◆ Problem to solve: Look for the word "private" in the data below, and copy every line that holds it.

━━━━━ Dataset

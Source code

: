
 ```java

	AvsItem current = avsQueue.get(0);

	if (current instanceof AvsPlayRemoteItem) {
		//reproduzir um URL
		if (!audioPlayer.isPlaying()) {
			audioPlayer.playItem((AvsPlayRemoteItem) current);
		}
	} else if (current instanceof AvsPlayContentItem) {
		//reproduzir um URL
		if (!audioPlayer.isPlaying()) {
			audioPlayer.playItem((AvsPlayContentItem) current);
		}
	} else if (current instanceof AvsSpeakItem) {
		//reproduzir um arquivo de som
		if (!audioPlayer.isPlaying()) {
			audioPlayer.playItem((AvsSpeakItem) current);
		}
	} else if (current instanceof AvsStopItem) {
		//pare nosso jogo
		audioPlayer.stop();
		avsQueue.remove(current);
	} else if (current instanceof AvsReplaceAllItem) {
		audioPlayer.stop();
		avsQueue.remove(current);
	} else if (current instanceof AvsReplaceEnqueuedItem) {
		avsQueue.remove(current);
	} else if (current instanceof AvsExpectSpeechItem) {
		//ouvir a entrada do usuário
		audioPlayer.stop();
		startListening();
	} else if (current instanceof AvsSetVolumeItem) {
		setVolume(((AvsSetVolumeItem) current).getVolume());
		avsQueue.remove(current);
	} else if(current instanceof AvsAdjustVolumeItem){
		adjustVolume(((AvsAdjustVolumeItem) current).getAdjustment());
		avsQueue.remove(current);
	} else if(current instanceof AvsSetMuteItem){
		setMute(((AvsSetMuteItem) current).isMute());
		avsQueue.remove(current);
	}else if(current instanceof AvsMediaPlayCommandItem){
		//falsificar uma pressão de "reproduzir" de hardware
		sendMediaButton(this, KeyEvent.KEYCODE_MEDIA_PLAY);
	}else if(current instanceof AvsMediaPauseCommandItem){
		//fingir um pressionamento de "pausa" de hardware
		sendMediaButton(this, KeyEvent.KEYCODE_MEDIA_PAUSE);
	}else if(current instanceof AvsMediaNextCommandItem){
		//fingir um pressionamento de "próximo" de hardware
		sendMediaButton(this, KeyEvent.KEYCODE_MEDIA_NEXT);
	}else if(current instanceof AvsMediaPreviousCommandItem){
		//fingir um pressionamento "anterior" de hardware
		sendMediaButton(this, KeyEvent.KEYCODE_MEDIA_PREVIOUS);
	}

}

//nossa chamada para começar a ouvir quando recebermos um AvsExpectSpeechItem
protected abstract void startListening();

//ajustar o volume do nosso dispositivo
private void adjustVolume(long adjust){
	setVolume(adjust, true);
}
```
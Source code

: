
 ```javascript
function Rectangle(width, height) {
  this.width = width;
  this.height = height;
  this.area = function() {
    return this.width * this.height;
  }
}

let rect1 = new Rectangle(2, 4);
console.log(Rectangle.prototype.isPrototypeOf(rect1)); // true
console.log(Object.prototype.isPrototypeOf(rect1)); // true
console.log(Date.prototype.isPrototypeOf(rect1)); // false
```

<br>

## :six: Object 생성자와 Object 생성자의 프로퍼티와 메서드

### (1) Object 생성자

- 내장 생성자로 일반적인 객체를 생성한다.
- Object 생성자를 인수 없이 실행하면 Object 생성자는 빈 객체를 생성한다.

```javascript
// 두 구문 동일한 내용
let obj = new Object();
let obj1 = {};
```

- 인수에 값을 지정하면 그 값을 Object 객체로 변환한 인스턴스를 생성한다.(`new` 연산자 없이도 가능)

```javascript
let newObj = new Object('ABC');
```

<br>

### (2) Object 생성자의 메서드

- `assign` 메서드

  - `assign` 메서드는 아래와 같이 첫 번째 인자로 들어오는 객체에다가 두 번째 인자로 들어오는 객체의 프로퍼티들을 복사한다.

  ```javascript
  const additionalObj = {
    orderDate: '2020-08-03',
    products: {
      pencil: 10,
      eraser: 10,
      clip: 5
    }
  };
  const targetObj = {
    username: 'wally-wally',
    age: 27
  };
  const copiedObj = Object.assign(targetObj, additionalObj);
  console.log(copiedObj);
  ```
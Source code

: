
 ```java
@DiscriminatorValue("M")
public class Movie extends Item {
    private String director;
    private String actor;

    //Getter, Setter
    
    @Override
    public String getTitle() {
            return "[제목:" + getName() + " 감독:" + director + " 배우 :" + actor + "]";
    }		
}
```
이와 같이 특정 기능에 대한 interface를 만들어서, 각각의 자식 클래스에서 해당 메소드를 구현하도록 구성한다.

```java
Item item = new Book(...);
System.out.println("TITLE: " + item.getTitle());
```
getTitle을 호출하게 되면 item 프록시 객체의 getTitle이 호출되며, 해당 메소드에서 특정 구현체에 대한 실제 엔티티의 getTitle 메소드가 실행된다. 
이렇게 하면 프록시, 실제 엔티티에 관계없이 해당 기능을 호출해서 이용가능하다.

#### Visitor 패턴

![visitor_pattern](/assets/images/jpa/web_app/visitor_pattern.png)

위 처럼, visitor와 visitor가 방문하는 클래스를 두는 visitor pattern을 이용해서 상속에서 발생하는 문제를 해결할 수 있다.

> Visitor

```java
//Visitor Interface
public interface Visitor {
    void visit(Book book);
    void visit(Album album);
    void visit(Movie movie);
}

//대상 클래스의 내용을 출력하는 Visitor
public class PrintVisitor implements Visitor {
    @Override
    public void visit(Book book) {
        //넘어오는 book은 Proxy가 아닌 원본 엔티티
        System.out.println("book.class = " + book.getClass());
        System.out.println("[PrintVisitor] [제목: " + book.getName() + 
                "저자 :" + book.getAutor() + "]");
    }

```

━━━━━━━━━━

◆ Task output:
private void adjustVolume(long adjust){
    private String director;
    private String actor;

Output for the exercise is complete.